=== EXTRACTED INFORMATION ===

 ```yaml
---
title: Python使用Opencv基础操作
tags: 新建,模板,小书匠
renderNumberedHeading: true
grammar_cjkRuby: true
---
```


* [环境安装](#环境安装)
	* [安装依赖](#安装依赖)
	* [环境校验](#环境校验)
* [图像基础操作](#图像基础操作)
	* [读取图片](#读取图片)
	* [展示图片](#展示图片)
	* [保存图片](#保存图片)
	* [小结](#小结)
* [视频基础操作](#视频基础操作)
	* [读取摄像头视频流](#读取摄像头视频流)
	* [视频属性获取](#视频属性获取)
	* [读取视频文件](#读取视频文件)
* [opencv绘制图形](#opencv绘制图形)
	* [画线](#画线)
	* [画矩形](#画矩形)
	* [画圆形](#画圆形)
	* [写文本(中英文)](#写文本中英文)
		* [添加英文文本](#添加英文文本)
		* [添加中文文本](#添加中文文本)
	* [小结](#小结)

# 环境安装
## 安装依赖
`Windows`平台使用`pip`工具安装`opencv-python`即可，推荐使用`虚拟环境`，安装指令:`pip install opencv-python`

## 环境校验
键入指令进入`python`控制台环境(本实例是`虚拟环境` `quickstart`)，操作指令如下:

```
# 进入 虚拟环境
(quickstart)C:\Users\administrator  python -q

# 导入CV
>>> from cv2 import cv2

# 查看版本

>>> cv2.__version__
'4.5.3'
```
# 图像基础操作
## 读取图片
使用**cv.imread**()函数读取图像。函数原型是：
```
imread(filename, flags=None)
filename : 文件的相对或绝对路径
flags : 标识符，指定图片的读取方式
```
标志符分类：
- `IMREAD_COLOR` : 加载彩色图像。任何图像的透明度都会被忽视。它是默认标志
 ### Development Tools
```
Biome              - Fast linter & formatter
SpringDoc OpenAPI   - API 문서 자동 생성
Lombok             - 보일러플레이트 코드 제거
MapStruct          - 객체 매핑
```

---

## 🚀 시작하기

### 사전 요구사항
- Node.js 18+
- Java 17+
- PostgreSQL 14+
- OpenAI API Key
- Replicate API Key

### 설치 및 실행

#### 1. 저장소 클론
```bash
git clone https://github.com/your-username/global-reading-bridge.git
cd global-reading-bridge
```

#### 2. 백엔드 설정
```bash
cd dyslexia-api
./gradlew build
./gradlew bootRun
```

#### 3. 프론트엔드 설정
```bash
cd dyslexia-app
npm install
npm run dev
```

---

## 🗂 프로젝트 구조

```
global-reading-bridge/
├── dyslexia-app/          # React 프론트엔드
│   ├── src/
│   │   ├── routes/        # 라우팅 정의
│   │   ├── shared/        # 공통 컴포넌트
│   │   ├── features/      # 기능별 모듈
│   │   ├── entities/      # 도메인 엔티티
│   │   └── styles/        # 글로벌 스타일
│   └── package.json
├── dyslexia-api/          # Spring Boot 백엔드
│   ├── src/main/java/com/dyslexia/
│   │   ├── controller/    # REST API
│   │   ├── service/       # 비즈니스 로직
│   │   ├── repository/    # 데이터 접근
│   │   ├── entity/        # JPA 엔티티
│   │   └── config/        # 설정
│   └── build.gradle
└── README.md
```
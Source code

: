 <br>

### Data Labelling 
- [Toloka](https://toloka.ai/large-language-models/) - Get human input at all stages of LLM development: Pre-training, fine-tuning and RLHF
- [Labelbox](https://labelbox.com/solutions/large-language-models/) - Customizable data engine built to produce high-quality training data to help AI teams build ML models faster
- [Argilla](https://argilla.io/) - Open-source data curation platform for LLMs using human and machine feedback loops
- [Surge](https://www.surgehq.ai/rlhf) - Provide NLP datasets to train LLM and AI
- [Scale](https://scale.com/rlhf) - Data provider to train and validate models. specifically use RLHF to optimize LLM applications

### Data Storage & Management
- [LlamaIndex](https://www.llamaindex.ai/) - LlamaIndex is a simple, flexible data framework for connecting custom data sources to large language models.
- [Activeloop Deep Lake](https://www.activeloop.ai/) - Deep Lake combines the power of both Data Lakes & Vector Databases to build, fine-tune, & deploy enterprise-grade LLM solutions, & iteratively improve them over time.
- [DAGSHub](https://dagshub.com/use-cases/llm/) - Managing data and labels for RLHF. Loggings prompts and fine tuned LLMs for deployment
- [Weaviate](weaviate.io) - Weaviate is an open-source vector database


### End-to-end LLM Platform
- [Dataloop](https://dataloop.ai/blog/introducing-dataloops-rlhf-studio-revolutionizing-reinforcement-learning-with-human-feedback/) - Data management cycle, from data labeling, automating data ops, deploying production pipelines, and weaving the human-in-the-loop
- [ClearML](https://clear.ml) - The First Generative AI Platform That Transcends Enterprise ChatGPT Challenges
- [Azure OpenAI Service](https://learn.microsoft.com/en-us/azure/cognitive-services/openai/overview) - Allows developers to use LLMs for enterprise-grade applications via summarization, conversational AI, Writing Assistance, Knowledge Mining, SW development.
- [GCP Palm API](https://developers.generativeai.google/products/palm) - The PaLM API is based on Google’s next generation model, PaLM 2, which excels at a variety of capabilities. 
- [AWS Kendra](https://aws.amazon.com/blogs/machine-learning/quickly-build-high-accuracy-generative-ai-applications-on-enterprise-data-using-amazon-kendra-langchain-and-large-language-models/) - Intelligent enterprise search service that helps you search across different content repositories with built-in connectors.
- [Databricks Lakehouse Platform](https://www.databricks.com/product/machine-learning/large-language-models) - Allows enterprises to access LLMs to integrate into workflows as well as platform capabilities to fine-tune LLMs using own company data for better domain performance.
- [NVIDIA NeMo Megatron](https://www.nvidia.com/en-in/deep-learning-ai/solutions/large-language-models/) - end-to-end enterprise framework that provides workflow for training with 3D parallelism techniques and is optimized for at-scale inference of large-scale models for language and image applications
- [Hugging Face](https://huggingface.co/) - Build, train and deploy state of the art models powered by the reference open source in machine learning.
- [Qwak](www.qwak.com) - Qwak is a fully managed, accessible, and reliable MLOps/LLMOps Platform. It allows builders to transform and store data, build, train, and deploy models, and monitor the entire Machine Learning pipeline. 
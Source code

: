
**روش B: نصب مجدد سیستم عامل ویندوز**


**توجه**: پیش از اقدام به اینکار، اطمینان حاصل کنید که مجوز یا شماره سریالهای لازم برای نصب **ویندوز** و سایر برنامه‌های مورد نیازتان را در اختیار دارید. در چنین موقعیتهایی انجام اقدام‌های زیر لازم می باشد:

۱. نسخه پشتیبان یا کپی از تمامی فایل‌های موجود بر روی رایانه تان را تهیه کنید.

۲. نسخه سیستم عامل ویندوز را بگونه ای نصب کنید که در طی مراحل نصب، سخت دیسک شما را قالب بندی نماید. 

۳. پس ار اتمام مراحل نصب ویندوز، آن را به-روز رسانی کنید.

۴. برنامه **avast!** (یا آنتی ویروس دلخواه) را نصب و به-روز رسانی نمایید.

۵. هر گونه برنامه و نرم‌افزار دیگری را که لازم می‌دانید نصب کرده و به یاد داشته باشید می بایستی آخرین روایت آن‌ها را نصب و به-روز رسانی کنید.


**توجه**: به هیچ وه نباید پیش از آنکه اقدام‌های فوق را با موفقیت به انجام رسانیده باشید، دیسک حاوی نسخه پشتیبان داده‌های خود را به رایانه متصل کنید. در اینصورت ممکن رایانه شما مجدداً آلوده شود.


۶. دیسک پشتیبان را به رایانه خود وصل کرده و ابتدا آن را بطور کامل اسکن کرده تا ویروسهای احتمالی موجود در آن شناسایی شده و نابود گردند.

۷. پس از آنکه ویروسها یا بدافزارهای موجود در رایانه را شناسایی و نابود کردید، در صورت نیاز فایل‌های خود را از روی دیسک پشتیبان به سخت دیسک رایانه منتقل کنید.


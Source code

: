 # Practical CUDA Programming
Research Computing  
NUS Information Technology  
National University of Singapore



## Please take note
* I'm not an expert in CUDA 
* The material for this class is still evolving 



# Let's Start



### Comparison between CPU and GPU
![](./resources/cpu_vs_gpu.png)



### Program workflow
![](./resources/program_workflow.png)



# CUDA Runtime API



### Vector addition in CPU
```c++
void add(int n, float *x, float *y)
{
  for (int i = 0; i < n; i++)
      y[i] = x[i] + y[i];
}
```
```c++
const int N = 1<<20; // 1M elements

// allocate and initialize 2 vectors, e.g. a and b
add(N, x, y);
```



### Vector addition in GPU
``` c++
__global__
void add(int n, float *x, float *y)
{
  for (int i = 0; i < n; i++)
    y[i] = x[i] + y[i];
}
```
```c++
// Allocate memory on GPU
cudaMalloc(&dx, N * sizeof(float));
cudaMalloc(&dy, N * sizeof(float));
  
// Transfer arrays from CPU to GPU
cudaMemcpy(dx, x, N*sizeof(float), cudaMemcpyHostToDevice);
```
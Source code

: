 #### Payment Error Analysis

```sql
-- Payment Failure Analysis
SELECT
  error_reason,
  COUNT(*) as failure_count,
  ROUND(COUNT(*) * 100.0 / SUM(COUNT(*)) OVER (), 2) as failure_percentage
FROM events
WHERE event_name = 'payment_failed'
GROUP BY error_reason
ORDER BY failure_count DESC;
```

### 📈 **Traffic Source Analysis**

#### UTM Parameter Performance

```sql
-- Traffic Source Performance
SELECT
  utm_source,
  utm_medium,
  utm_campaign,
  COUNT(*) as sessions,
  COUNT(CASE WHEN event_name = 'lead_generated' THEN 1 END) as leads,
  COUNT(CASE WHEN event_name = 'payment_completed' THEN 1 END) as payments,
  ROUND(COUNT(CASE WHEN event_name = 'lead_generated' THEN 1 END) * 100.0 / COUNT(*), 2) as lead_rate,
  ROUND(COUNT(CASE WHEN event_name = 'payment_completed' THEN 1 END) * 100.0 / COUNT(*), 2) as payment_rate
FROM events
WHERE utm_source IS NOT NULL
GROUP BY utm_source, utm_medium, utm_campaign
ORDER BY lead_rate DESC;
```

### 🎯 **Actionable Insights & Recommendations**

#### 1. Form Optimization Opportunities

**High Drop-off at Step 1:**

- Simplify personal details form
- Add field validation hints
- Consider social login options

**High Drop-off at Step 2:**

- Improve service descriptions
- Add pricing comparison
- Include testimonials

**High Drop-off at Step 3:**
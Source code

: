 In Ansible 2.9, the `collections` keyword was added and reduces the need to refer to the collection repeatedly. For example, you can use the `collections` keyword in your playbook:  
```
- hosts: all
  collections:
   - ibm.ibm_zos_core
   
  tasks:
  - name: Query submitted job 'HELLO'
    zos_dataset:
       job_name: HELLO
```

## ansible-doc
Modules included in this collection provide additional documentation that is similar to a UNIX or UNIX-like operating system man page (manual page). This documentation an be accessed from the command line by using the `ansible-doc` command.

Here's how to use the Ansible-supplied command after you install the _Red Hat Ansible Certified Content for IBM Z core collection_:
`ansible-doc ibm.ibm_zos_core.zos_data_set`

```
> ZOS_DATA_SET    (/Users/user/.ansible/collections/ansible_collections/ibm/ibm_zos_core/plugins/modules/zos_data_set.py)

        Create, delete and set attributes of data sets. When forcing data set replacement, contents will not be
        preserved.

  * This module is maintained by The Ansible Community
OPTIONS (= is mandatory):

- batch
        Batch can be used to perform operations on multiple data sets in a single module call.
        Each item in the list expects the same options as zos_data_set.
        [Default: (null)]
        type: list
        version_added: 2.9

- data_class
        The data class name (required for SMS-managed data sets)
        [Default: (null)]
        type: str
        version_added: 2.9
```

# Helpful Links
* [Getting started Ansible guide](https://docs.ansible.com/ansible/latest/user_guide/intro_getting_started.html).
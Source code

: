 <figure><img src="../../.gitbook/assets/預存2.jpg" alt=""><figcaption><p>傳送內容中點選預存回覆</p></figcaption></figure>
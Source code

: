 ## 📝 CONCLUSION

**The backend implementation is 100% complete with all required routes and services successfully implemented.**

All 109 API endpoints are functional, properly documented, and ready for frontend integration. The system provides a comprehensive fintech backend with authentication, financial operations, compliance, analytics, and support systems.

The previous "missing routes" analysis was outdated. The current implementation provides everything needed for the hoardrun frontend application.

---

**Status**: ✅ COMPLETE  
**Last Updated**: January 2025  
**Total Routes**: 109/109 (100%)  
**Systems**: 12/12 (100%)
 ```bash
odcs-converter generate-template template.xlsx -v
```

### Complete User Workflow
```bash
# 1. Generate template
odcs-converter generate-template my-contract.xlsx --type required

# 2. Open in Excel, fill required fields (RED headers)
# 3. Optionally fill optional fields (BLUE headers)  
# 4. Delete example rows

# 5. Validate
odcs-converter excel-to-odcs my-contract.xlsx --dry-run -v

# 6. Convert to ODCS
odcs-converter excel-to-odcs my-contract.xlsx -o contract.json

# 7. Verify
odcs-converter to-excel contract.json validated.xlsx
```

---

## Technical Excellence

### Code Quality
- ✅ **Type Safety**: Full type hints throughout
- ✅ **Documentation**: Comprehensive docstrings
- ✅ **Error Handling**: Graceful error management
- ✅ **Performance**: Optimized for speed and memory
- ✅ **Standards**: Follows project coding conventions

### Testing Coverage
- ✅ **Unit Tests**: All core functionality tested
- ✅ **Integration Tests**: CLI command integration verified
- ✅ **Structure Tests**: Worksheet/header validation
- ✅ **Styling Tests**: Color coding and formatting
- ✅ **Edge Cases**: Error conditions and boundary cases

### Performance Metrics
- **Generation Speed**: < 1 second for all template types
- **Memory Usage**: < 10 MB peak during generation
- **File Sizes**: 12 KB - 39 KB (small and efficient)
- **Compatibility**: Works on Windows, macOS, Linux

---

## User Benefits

===

**YOUR TASK**
Which lines above contain "باشید"? Show each of them.

**ANSWER TO THIS PROBLEM**
۵. هر گونه برنامه و نرم‌افزار دیگری را که لازم می‌دانید نصب کرده و به یاد داشته باشید می بایستی آخرین روایت آن‌ها را نصب و به-روز رسانی کنید.
**توجه**: به هیچ وه نباید پیش از آنکه اقدام‌های فوق را با موفقیت به انجام رسانیده باشید، دیسک حاوی نسخه پشتیبان داده‌های خود را به رایانه متصل کنید. در اینصورت ممکن رایانه شما مجدداً آلوده شود.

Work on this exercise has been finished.